A set of vertices connected by edges.

Question 2

What is a walk?

Answer 2

A set of edges joined end-to-end.

Question 3

What is a trail?

Answer 3

A walk where no edges are repeated but vertices can be repeated.

Question 4

What is a cycle?

Answer 4

A trail that starts and ends at the same vertex.
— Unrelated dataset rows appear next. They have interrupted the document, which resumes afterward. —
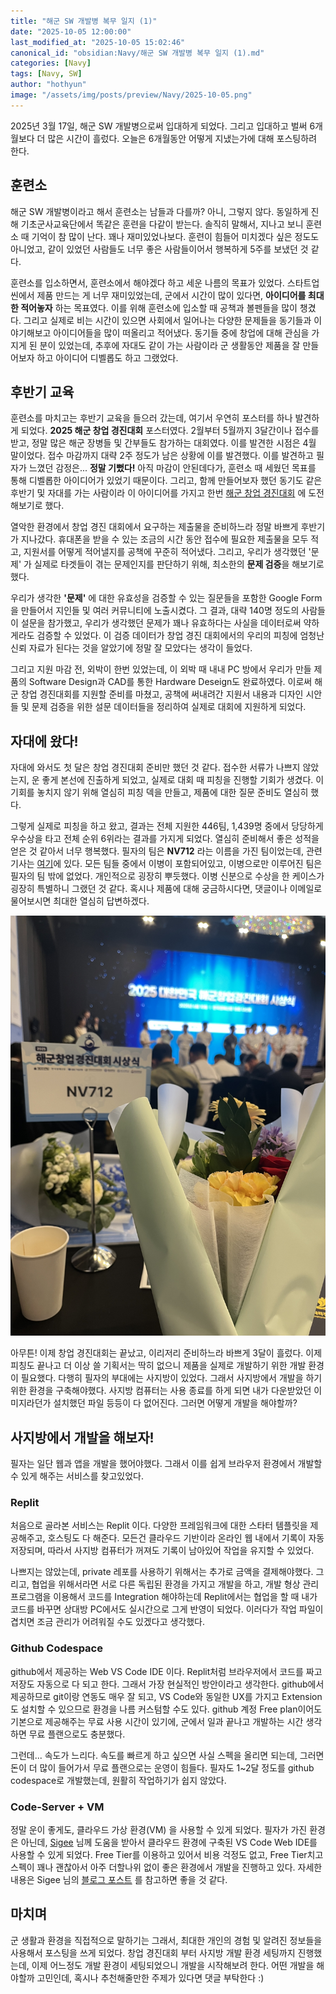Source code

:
 ```yaml
---
title: "해군 SW 개발병 복무 일지 (1)"
date: "2025-10-05 12:00:00"
last_modified_at: "2025-10-05 15:02:46"
canonical_id: "obsidian:Navy/해군 SW 개발병 복무 일지 (1).md"
categories: [Navy]
tags: [Navy, SW]
author: "hothyun"
image: "/assets/img/posts/preview/Navy/2025-10-05.png"
---
```



2025년 3월 17일, 해군 SW 개발병으로써 입대하게 되었다. 그리고 입대하고 벌써 6개월보다 더 많은 시간이 흘렀다. 오늘은 6개월동안 어떻게 지냈는가에 대해 포스팅하려 한다.

## 훈련소

해군 SW 개발병이라고 해서 훈련소는 남들과 다를까? 아니, 그렇지 않다. 동일하게 진해 기초군사교육단에서 똑같은 훈련을 다같이 받는다. 솔직히 말해서, 지나고 보니 훈련소 때 기억이 참 많이 난다. 꽤나 재미있었나보다. 훈련이 힘들어 미치겠다 싶은 정도도 아니었고, 같이 있었던 사람들도 너무 좋은 사람들이어서 행복하게 5주를 보냈던 것 같다.

훈련소를 입소하면서, 훈련소에서 해야겠다 하고 세운 나름의 목표가 있었다. 스타트업 씬에서 제품 만드는 게 너무 재미있었는데, 군에서 시간이 많이 있다면, **아이디어를 최대한 적어놓자** 하는 목표였다. 이를 위해 훈련소에 입소할 때 공책과 볼펜들을 많이 챙겼다. 그리고 실제로 비는 시간이 있으면 사회에서 일어나는 다양한 문제들을 동기들과 이야기해보고 아이디어들을 많이 떠올리고 적어냈다. 동기들 중에 창업에 대해 관심을 가지게 된 분이 있었는데, 추후에 자대도 같이 가는 사람이라 군 생활동안 제품을 잘 만들어보자 하고 아이디어 디벨롭도 하고 그랬었다.

## 후반기 교육

훈련소를 마치고는 후반기 교육을 들으러 갔는데, 여기서 우연히 포스터를 하나 발견하게 되었다. **2025 해군 창업 경진대회** 포스터였다. 2월부터 5월까지 3달간이나 접수를 받고, 정말 많은 해군 장병들 및 간부들도 참가하는 대회였다. 이를 발견한 시점은 4월 말이었다. 접수 마감까지 대략 2주 정도가 남은 상황에 이를 발견했다. 이를 발견하고 필자가 느꼈던 감정은... **정말 기뻤다!** 아직 마감이 안된데다가, 훈련소 때 세웠던 목표를 통해 디벨롭한 아이디어가 있었기 때문이다. 그리고, 함께 만들어보자 했던 동기도 같은 후반기 및 자대를 가는 사람이라 이 아이디어를 가지고 한번 [해군 창업 경진대회](https://www.navy-startup.co.kr/) 에 도전해보기로 했다.

열악한 환경에서 창업 경진 대회에서 요구하는 제출물을 준비하느라 정말 바쁘게 후반기가 지나갔다. 휴대폰을 받을 수 있는 조금의 시간 동안 접수에 필요한 제출물을 모두 적고, 지원서를 어떻게 적어낼지를 공책에 꾸준히 적어냈다. 그리고, 우리가 생각했던 '문제' 가 실제로 타겟들이 겪는 문제인지를 판단하기 위해, 최소한의 **문제 검증**을 해보기로 했다.

우리가 생각한 **'문제'** 에 대한 유효성을 검증할 수 있는 질문들을 포함한 Google Form을 만들어서 지인들 및 여러 커뮤니티에 노출시켰다. 그 결과, 대략 140명 정도의 사람들이 설문을 참가했고, 우리가 생각했던 문제가 꽤나 유효하다는 사실을 데이터로써 약하게라도 검증할 수 있었다. 이 검증 데이터가 창업 경진 대회에서의 우리의 피칭에 엄청난 신뢰 자료가 된다는 것을 알았기에 정말 잘 모았다는 생각이 들었다.

그리고 지원 마감 전, 외박이 한번 있었는데, 이 외박 때 내내 PC 방에서 우리가 만들 제품의 Software Design과 CAD를 통한 Hardware Deseign도 완료하였다. 이로써 해군 창업 경진대회를 지원할 준비를 마쳤고, 공책에 써내려간 지원서 내용과 디자인 시안들 및 문제 검증을 위한 설문 데이터들을 정리하여 실제로 대회에 지원하게 되었다.

## 자대에 왔다!

자대에 와서도 첫 달은 창업 경진대회 준비만 했던 것 같다. 접수한 서류가 나쁘지 않았는지, 운 좋게 본선에 진출하게 되었고, 실제로 대회 때 피칭을 진행할 기회가 생겼다. 이 기회를 놓치지 않기 위해 열심히 피칭 덱을 만들고, 제품에 대한 질문 준비도 열심히 했다.

그렇게 실제로 피칭을 하고 왔고, 결과는 전체 지원한 446팀, 1,439명 중에서 당당하게 우수상을 타고 전체 순위 6위라는 결과를 가지게 되었다. 열심히 준비해서 좋은 성적을 얻은 것 같아서 너무 행복했다. 필자의 팀은 **NV712** 라는 이름을 가진 팀이었는데, 관련 기사는 [여기](https://www.timenews.co.kr/web/news/article/1499063)에 있다. 모든 팀들 중에서 이병이 포함되어있고, 이병으로만 이루어진 팀은 필자의 팀 밖에 없었다. 개인적으로 굉장히 뿌듯했다. 이병 신분으로 수상을 한 케이스가 굉장히 특별하니 그랬던 것 같다. 혹시나 제품에 대해 궁금하시다면, 댓글이나 이메일로 물어보시면 최대한 열심히 답변하겠다.

![해군 창업 경진 대회](/assets/img/posts/contents/Navy/2025-10-05-1.jpg)

아무튼! 이제 창업 경진대회는 끝났고, 이리저리 준비하느라 바쁘게 3달이 흘렀다. 이제 피칭도 끝나고 더 이상 쓸 기획서는 딱히 없으니 제품을 실제로 개발하기 위한 개발 환경이 필요했다. 다행히 필자의 부대에는 사지방이 있었다. 그래서 사지방에서 개발을 하기 위한 환경을 구축해야했다. 사지방 컴퓨터는 사용 종료를 하게 되면 내가 다운받았던 이미지라던가 설치했던 파일 등등이 다 없어진다. 그러면 어떻게 개발을 해야할까?

## 사지방에서 개발을 해보자!

필자는 일단 웹과 앱을 개발을 했어야했다. 그래서 이를 쉽게 브라우저 환경에서 개발할 수 있게 해주는 서비스를 찾고있었다.

### Replit

처음으로 골라본 서비스는 Replit 이다. 다양한 프레임워크에 대한 스타터 템플릿을 제공해주고, 호스팅도 다 해준다. 모든건 클라우드 기반이라 온라인 웹 내에서 기록이 자동 저장되며, 따라서 사지방 컴퓨터가 꺼져도 기록이 남아있어 작업을 유지할 수 있었다.

나쁘지는 않았는데, private 레포를 사용하기 위해서는 추가로 금액을 결제해야했다. 그리고, 협업을 위해서라면 서로 다른 독립된 환경을 가지고 개발을 하고, 개발 형상 관리 프로그램을 이용해서 코드를 Integration 해야하는데 Replit에서는 협업을 할 때 내가 코드를 바꾸면 상대방 PC에서도 실시간으로 그게 반영이 되었다. 이러다가 작업 파일이 겹치면 조금 관리가 어려워질 수도 있겠다고 생각했다.

### Github Codespace

github에서 제공하는 Web VS Code IDE 이다. Replit처럼 브라우저에서 코드를 짜고 저장도 자동으로 다 되고 한다. 그래서 가장 현실적인 방안이라고 생각한다. github에서 제공하므로 git이랑 연동도 매우 잘 되고, VS Code와 동일한 UX를 가지고 Extension도 설치할 수 있으므로 환경을 나름 커스텀할 수도 있다. github 계정 Free plan이어도 기본으로 제공해주는 무료 사용 시간이 있기에, 군에서 일과 끝나고 개발하는 시간 생각하면 무료 플랜으로도 충분했다.

그런데... 속도가 느리다. 속도를 빠르게 하고 싶으면 사실 스펙을 올리면 되는데, 그러면 돈이 더 많이 들어가서 무료 플랜으로는 운영이 힘들다. 필자도 1~2달 정도를 github codespace로 개발했는데, 원활히 작업하기가 쉽지 않았다.

### Code-Server + VM

정말 운이 좋게도, 클라우드 가상 환경(VM) 을 사용할 수 있게 되었다. 필자가 가진 환경은 아닌데, [Sigee](https://www.sigee.xyz/) 님께 도움을 받아서 클라우드 환경에 구축된 VS Code Web IDE를 사용할 수 있게 되었다. Free Tier를 이용하고 있어서 비용 걱정도 없고, Free Tier치고 스펙이 꽤나 괜찮아서 아주 더할나위 없이 좋은 환경에서 개발을 진행하고 있다. 자세한 내용은 Sigee 님의 [블로그 포스트](https://www.sigee.xyz/posts/01-navysurvive/) 를 참고하면 좋을 것 같다.

## 마치며

군 생활과 환경을 직접적으로 말하기는 그래서, 최대한 개인의 경험 및 알려진 정보들을 사용해서 포스팅을 쓰게 되었다. 창업 경진대회 부터 사지방 개발 환경 세팅까지 진행했는데, 이제 어느정도 개발 환경이 세팅되었으니 개발을 시작해보려 한다. 어떤 개발을 해야할까 고민인데, 혹시나 추천해줄만한 주제가 있다면 댓글 부탁한다 :)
No vertices can be repeated.

Question 5

What is a connected graph?

Answer 5

A graph where it is possible to get from any vertex to any other vertex.

Question 6

What is a simple graph?

Answer 6

A graph with no loops or multiple edges.

Question 7

What is a simple-connected graph?

Answer 7

A simple graph that is connected.

Question 8

What is a complete graph?

Answer 8

A simple graph with the maximum possible number of edges.

Question 9

How many edges does the complete graph with n vertices have?

Answer 9

0.5(n(n-1))

Question 10

What is a bipartite graph?

Answer 10

Simple graph.
Partitioned into two sets.
No edge connects two vertices in the same set.

Question 11

What is a complete bipartite graph?

Answer 11

A bipartite graph.

Each vertex is joined to each other vertex in the other set by 1 edge.

Question 12

How many edges does the complete bipartite graph with m vertices in the first set and n vertices in the second set have?

Answer 12

mn edges

Question 13

What does an adjacency matrix show?

Answer 13

The number of edges that directly connect each pair of vertices.

Question 14

What property does an adjacency matrix have about the lead diagonal?

Answer 14

It is symmetrical around the lead diagonal.

For a simple graph, the lead diagonal is all 0’s.

Question 15

What is the complement of a graph?

Answer 15

The set of edges that could be added to the graph to make it complete.

Question 16

What does the complement of a graph look like in terms of the graph’s adjacency matrix.

Answer 16

The complement switches all 0’s to ones and 1’s to 0’s, except the leading diagonal.

Question 17

What is a tree?

Answer 17

A simple-connected graph with the minimum possible number of edges.

Question 18

How many edges does a tree with n vertices have?

Answer 18

n-1 edges.

Question 19

What is a traversable graph?

Answer 19

A graph that can be drawn as a trail (without going over the same edge twice).

Question 20

What is an eulerian graph?

Answer 20

Eulerian graphs are traversable, with the trail starting and ending at the same vertex, so they are:
Connected
No vertices of odd degree

Question 21

What is a semi-eulerian graph?

Answer 21

Traversable, with the trail starting and ending at different vertices, so they are:
Connected
2 vertices of odd degree.

Question 22

What is a hamiltonian graph?

Answer 22

A graph that contains a cycle that passes through every vertex exactly once. (contains a hamiltonian cycle).
Not all the edges of the graph have to be used in the cycle.

Question 23

What is a hamiltonian cycle?

Answer 23

A cycle that passes through every vertex in the graph exactly once.

Question 24

What is a planar graph?

Answer 24

A graph that can be drawn with no edges crossing.

Question 25

What is euler’s formula true for?

Answer 25

Any connected planar graph or convex polyhedron.

Question 26

What is euler’s formula?

Answer 26

v-e+f=2
Where v is the number of vertices.
f is the number of faces
e is the number of edges

Question 27

What is important to remember when counting f, the number of faces of a graph?

Answer 27

Includes the “outside” region.

Question 28

What is kuratowski’s theorem?

Answer 28

A necessary and sufficient condition for a finite graph to be planar is that it does not contain a subgraph that is a subdivision of K5 or K3,3

Question 29

What does it mean for two graphs to be isomorphic?

Answer 29

They have the same structure, but may be drawn in different ways.